:: To do ::
Look through the records below and collect all lines that hold the string "terminal".

:: Collected data ::
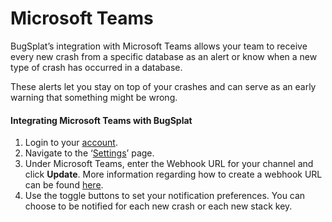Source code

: # Microsoft Teams

BugSplat’s integration with Microsoft Teams allows your team to receive every new crash from a specific database as an alert or know when a new type of crash has occurred in a database.

These alerts let you stay on top of your crashes and can serve as an early warning that something might be wrong.

#### Integrating Microsoft Teams with BugSplat <a href="#integrating-slack-with-bugsplat-docs" id="integrating-slack-with-bugsplat-docs"></a>

1. Login to your [account](https://app.bugsplat.com/auth0/login).
2. Navigate to the ‘[Settings](https://app.bugsplat.com/v2/settings/database/defect-tracker?)’ page.
3. Under Microsoft Teams, enter the Webhook URL for your channel and click **Update**. More information regarding how to create a webhook URL can be found [here](https://docs.microsoft.com/en-us/microsoftteams/platform/webhooks-and-connectors/how-to/connectors-using#setting-up-a-custom-incoming-webhook).
4. Use the toggle buttons to set your notification preferences. You can choose to be notified for each new crash or each new stack key.
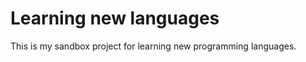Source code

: Learning new languages
======================

This is my sandbox project for learning new programming languages.
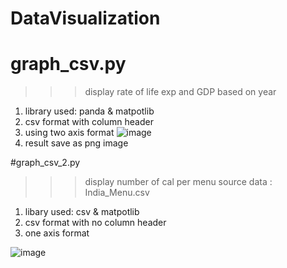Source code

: # DataVisualization

# graph_csv.py
>>> display rate of life exp and GDP based on year
1. library used: panda & matpotlib
2. csv format with column header
3. using two axis format
![image](https://user-images.githubusercontent.com/91893358/190317223-3ff5670c-f0b6-4eb5-80b3-220f3061dbbb.png)
4. result save as png image



#graph_csv_2.py
>>> display number of cal per menu
>>> source data : India_Menu.csv
1. libary used: csv & matpotlib
2. csv format with no column header
3. one axis format

![image](https://user-images.githubusercontent.com/91893358/190317534-d65c5a21-7215-4588-a1a7-733d7a219099.png)

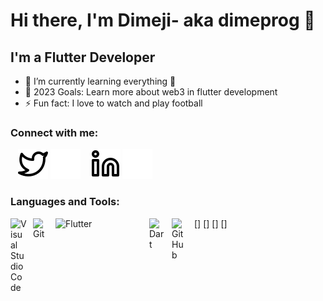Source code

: # Hi there, I'm Dimeji- aka  dimeprog 👋 
## I'm a  Flutter Developer
- 🌱 I’m currently learning everything 🤣
- 🥅 2023 Goals: Learn more about web3 in flutter development
- ⚡ Fun fact: I love to  watch and play football


### Connect with me:
&nbsp;&nbsp;
[![website](./img/twitter-light.svg)](https://twitter.com/DimejiAwoyefa#gh-light-mode-only)
[![website](./img/twitter-dark.svg)](https://twitter.com/DimejiAwoyefa#gh-dark-mode-only)
&nbsp;&nbsp;
[![website](./img/linkedin-light.svg)](https://www.linkedin.com/in/awoyefa-dimeji-a01494176/)
[![website](./img/linkedin-dark.svg)](https://www.linkedin.com/in/awoyefa-dimeji-a01494176/)
&nbsp;&nbsp;

### Languages and Tools:

[<img align="left" alt="Visual Studio Code" width="26px" src="https://cdn.jsdelivr.net/gh/devicons/devicon/icons/vscode/vscode-original.svg" style="padding-right:10px;" />]
[<img align="left" alt="Git" width="26px" src="https://cdn.jsdelivr.net/gh/devicons/devicon/icons/git/git-original.svg" style="padding-right:10px;" />]
[<img align="left" alt="Flutter" width="100px" src="https://raw.githubusercontent.com/flutter/website/master/src/_assets/image/flutter-lockup.png" style="padding-right:50px;"/>]
[<img align="left" alt="Dart" width="26px" src="https://dart.dev/assets/shared/dart/icon/64.png" style="padding-right:10px;" />]
<img align="left" alt="GitHub" width="26px" src="https://user-images.githubusercontent.com/3369400/139447912-e0f43f33-6d9f-45f8-be46-2df5bbc91289.png" style="padding-right:10px;" />




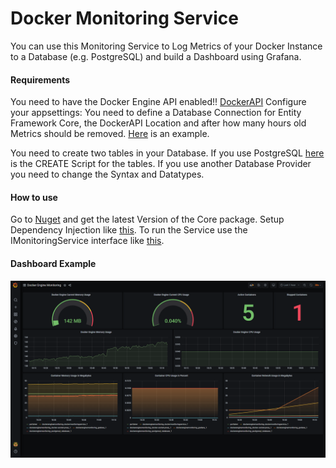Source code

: # Docker Monitoring Service

You can use this Monitoring Service to Log Metrics of your Docker Instance to a Database (e.g. PostgreSQL) and build a Dashboard using Grafana.

#### Requirements

You need to have the Docker Engine API enabled!! [DockerAPI](https://docs.docker.com/engine/api/)
Configure your appsettings: You need to define a Database Connection for Entity Framework Core, the DockerAPI Location and after how many hours old Metrics should be removed. [Here](https://github.com/DotNetMax/DockerMonitoringService/blob/master/DockerMonitoringService/appsettings.json) is an example.

You need to create two tables in your Database. If you use PostgreSQL [here](https://github.com/DotNetMax/DockerMonitoringService/blob/master/DBSQLScripts/CreateTables.sql) is the CREATE Script for the tables. If you use another Database Provider you need to change the Syntax and Datatypes.

#### How to use

Go to [Nuget](https://www.nuget.org/packages/DockerMonitoringService.Core/) and get the latest Version of the Core package.
Setup Dependency Injection like [this](https://github.com/DotNetMax/DockerMonitoringService/blob/master/DockerMonitoringService/Program.cs). To run the Service use the IMonitoringService interface like [this](https://github.com/DotNetMax/DockerMonitoringService/blob/master/DockerMonitoringService/Worker.cs).

#### Dashboard Example

![image](https://github.com/DotNetMax/DockerMonitoringService/blob/develop/GrafanaExample.png)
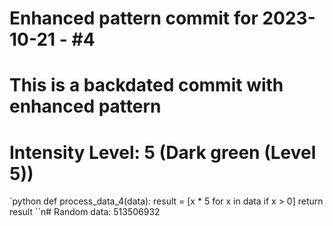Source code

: ﻿# Enhanced pattern commit for 2023-10-21 - #4
# This is a backdated commit with enhanced pattern
# Intensity Level: 5 (Dark green (Level 5))
`python
def process_data_4(data):
    result = [x * 5 for x in data if x > 0]
    return result
``n# Random data: 513506932

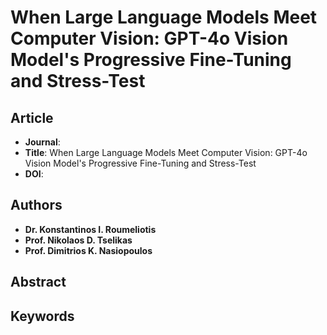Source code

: # When Large Language Models Meet Computer Vision: GPT-4o Vision Model's Progressive Fine-Tuning and Stress-Test

## Article
* **Journal**: 
* **Title**: When Large Language Models Meet Computer Vision: GPT-4o Vision Model's Progressive Fine-Tuning and Stress-Test
* **DOI**: 

## Authors
* **Dr. Konstantinos I. Roumeliotis**
* **Prof. Nikolaos D. Tselikas**
* **Prof. Dimitrios K. Nasiopoulos**

## Abstract

## Keywords

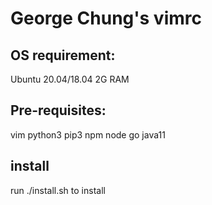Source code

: # George Chung's vimrc


## OS requirement:
Ubuntu 20.04/18.04 
2G RAM 

## Pre-requisites: 
vim 
python3 
pip3 
npm 
node 
go 
java11 

## install
run ./install.sh to install

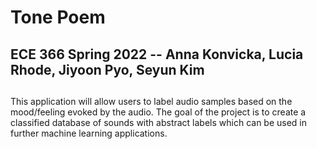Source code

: # Tone Poem
## ECE 366 Spring 2022 -- Anna Konvicka, Lucia Rhode, Jiyoon Pyo, Seyun Kim

## 
This application will allow users to label audio samples based on the mood/feeling evoked by the audio.
The goal of the project is to create a classified database of sounds with abstract labels which can be used in further machine learning applications.
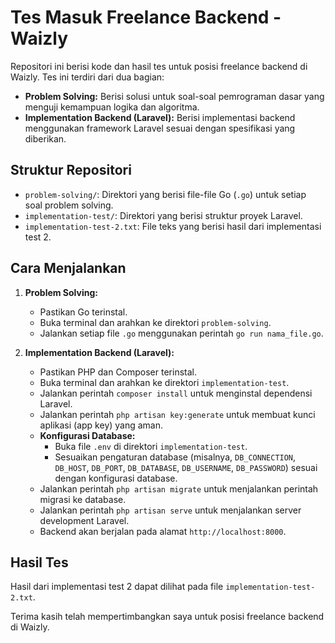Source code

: # Tes Masuk Freelance Backend - Waizly

Repositori ini berisi kode dan hasil tes untuk posisi freelance backend di Waizly. Tes ini terdiri dari dua bagian:

*   **Problem Solving:** Berisi solusi untuk soal-soal pemrograman dasar yang menguji kemampuan logika dan algoritma.
*   **Implementation Backend (Laravel):** Berisi implementasi backend menggunakan framework Laravel sesuai dengan spesifikasi yang diberikan.

## Struktur Repositori

*   `problem-solving/`: Direktori yang berisi file-file Go (`.go`) untuk setiap soal problem solving.
*   `implementation-test/`: Direktori yang berisi struktur proyek Laravel.
*   `implementation-test-2.txt`: File teks yang berisi hasil dari implementasi test 2.

## Cara Menjalankan

1.  **Problem Solving:**
    *   Pastikan Go terinstal.
    *   Buka terminal dan arahkan ke direktori `problem-solving`.
    *   Jalankan setiap file `.go` menggunakan perintah `go run nama_file.go`.

2.  **Implementation Backend (Laravel):**
    *   Pastikan PHP dan Composer terinstal.
    *   Buka terminal dan arahkan ke direktori `implementation-test`.
    *   Jalankan perintah `composer install` untuk menginstal dependensi Laravel.
    *   Jalankan perintah `php artisan key:generate` untuk membuat kunci aplikasi (app key) yang aman.
    *   **Konfigurasi Database:**
        *   Buka file `.env` di direktori `implementation-test`.
        *   Sesuaikan pengaturan database (misalnya, `DB_CONNECTION`, `DB_HOST`, `DB_PORT`, `DB_DATABASE`, `DB_USERNAME`, `DB_PASSWORD`) sesuai dengan konfigurasi database.
    *   Jalankan perintah `php artisan migrate` untuk menjalankan perintah migrasi ke database.
    *   Jalankan perintah `php artisan serve` untuk menjalankan server development Laravel.
    *   Backend akan berjalan pada alamat `http://localhost:8000`.

## Hasil Tes

Hasil dari implementasi test 2 dapat dilihat pada file `implementation-test-2.txt`.


Terima kasih telah mempertimbangkan saya untuk posisi freelance backend di Waizly.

:: Response to the task ::
    *   Buka terminal dan arahkan ke direktori `problem-solving`.
    *   Buka terminal dan arahkan ke direktori `implementation-test`.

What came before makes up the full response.